## WORK TO BE COMPLETED
Copy each line of the data below with the word "underscores".

## RECORDED INFORMATION
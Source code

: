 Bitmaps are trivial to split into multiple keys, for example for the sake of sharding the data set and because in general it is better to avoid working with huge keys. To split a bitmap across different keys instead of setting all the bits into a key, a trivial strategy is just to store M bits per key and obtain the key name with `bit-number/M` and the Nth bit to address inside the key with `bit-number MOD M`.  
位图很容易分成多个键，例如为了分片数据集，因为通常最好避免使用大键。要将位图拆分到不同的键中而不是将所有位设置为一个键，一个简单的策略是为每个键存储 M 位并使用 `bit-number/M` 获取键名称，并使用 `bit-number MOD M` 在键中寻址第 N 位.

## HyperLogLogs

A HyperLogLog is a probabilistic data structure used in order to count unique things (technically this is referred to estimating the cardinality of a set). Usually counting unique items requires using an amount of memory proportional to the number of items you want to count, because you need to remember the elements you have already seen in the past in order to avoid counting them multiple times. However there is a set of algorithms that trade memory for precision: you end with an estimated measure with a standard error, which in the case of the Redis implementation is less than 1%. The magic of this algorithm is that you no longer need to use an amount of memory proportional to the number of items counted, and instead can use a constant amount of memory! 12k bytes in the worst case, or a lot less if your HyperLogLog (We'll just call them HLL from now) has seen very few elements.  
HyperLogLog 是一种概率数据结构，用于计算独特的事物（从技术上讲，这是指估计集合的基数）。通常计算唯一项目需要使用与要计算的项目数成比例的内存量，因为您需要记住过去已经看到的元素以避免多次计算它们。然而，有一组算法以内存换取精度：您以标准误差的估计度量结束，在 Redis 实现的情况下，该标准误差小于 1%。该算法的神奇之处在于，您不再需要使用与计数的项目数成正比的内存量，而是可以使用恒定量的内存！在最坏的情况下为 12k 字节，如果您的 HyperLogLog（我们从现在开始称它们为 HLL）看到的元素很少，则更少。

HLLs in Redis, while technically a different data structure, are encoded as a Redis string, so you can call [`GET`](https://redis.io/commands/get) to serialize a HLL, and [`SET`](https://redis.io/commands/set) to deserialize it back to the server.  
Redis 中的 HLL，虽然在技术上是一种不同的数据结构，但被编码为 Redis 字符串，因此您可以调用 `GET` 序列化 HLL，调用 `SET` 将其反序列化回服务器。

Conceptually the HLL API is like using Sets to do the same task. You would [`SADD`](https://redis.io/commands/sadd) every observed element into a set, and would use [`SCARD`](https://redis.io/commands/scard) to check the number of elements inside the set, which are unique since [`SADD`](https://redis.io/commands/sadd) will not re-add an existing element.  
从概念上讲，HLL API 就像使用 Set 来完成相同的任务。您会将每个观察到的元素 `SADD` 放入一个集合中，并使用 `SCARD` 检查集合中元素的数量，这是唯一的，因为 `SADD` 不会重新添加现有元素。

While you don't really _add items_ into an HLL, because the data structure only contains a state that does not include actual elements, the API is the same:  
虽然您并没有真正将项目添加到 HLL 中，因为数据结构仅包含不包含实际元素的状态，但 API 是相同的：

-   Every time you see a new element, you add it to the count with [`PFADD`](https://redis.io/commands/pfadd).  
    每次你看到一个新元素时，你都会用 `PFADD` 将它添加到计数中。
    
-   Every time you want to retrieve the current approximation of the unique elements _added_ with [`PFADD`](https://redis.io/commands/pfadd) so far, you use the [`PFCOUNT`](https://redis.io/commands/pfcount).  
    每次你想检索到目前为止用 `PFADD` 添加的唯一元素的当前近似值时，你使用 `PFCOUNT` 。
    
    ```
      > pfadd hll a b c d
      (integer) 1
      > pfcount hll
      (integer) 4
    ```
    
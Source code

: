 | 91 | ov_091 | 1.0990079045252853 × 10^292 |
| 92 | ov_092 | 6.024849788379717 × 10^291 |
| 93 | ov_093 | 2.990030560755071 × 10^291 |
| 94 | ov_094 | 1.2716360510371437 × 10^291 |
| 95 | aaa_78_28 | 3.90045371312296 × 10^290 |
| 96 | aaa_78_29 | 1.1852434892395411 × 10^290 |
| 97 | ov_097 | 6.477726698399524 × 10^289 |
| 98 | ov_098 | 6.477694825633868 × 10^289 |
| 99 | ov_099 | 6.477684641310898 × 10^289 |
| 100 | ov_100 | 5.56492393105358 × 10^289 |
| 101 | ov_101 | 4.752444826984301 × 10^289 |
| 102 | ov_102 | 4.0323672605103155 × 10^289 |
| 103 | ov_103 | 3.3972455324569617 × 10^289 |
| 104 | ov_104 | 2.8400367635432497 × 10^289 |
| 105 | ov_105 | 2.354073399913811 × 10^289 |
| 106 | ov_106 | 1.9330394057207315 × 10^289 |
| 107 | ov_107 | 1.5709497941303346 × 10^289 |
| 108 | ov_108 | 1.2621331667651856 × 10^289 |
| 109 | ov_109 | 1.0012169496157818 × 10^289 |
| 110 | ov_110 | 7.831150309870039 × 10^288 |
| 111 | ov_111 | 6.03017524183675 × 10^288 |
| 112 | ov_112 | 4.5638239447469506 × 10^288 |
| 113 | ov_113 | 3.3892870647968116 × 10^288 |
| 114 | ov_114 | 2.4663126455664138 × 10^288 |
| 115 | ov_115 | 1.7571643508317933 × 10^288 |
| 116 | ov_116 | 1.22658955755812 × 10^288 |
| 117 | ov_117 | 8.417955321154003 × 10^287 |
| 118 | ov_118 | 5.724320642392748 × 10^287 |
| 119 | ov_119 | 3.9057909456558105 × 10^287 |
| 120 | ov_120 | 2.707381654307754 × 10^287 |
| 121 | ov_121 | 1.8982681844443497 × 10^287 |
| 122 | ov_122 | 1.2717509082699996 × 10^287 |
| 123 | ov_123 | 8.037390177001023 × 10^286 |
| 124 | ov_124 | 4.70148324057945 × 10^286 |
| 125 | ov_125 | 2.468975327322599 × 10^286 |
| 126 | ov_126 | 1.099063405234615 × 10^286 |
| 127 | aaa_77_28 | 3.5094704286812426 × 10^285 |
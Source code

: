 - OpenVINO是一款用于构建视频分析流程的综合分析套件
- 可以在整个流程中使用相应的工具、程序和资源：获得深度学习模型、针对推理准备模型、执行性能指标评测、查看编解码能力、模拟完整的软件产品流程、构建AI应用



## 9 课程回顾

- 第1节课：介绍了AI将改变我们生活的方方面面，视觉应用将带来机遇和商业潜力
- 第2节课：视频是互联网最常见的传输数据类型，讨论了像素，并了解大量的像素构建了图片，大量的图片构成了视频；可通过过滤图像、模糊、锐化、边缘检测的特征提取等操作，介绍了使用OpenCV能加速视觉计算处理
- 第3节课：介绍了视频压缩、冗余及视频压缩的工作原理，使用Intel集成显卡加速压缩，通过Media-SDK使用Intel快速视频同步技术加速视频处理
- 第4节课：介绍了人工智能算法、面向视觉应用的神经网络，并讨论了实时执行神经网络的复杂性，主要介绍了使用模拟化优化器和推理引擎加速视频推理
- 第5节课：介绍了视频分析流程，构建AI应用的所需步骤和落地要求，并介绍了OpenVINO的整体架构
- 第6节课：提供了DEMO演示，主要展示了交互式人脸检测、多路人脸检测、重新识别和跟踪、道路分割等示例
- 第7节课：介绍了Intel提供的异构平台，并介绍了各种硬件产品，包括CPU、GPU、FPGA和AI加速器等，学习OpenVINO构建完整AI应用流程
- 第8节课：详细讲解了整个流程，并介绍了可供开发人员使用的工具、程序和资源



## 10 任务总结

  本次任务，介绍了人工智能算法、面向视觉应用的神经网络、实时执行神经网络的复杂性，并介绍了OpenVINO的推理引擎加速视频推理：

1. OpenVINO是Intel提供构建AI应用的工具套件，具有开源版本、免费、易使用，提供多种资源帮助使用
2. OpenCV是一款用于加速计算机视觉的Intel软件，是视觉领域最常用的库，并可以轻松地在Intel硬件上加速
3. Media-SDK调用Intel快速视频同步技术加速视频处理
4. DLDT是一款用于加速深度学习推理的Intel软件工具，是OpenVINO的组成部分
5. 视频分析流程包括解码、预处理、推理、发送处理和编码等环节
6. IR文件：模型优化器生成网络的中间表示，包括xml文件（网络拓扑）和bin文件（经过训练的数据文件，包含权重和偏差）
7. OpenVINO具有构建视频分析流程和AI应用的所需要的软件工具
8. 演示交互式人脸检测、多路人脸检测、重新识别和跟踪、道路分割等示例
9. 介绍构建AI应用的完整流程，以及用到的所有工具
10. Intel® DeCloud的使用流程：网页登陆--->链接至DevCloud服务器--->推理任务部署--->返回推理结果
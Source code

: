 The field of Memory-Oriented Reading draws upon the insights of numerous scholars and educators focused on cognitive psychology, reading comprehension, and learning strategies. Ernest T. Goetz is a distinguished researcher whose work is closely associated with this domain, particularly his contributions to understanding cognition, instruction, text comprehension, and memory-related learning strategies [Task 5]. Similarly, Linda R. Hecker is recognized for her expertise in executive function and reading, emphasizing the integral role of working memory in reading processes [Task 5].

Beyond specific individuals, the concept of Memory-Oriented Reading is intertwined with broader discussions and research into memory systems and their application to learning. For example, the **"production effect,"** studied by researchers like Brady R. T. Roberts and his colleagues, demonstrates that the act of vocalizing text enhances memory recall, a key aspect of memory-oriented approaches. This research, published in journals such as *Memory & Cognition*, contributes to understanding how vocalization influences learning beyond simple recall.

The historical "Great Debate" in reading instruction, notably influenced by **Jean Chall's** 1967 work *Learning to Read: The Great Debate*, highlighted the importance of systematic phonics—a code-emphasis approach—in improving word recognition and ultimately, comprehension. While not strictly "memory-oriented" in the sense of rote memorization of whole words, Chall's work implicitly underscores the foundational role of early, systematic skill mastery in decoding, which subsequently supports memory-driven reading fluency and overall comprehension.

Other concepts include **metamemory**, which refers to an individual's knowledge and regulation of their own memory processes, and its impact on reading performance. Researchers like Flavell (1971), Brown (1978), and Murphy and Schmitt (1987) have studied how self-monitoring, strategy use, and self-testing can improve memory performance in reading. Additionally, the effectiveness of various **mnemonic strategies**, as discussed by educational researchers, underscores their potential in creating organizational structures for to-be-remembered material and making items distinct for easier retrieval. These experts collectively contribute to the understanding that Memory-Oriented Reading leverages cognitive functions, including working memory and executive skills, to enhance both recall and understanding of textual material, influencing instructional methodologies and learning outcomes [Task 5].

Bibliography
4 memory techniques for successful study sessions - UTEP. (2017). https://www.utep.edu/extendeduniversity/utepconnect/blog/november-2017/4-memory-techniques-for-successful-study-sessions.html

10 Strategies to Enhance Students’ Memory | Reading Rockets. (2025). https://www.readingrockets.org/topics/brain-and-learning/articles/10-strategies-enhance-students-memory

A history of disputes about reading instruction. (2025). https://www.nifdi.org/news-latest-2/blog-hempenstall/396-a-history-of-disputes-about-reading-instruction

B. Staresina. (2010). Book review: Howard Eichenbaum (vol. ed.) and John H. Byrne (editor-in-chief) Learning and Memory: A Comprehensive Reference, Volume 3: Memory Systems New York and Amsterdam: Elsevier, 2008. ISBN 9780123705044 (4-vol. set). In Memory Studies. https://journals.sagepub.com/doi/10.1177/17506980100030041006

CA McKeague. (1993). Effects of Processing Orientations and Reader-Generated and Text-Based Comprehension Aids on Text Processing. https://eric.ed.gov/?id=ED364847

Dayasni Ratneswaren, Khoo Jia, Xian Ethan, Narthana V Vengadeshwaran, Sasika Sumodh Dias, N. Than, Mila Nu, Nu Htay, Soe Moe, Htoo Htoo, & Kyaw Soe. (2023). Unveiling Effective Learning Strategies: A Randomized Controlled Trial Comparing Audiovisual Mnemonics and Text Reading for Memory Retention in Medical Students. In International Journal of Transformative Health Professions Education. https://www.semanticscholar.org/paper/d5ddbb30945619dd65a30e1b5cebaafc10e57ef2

## COMPLETED EXERCISE
The historical "Great Debate" in reading instruction, notably influenced by **Jean Chall's** 1967 work *Learning to Read: The Great Debate*, highlighted the importance of systematic phonics—a code-emphasis approach—in improving word recognition and ultimately, comprehension. While not strictly "memory-oriented" in the sense of rote memorization of whole words, Chall's work implicitly underscores the foundational role of early, systematic skill mastery in decoding, which subsequently supports memory-driven reading fluency and overall comprehension.
Other concepts include **metamemory**, which refers to an individual's knowledge and regulation of their own memory processes, and its impact on reading performance. Researchers like Flavell (1971), Brown (1978), and Murphy and Schmitt (1987) have studied how self-monitoring, strategy use, and self-testing can improve memory performance in reading. Additionally, the effectiveness of various **mnemonic strategies**, as discussed by educational researchers, underscores their potential in creating organizational structures for to-be-remembered material and making items distinct for easier retrieval. These experts collectively contribute to the understanding that Memory-Oriented Reading leverages cognitive functions, including working memory and executive skills, to enhance both recall and understanding of textual material, influencing instructional methodologies and learning outcomes [Task 5].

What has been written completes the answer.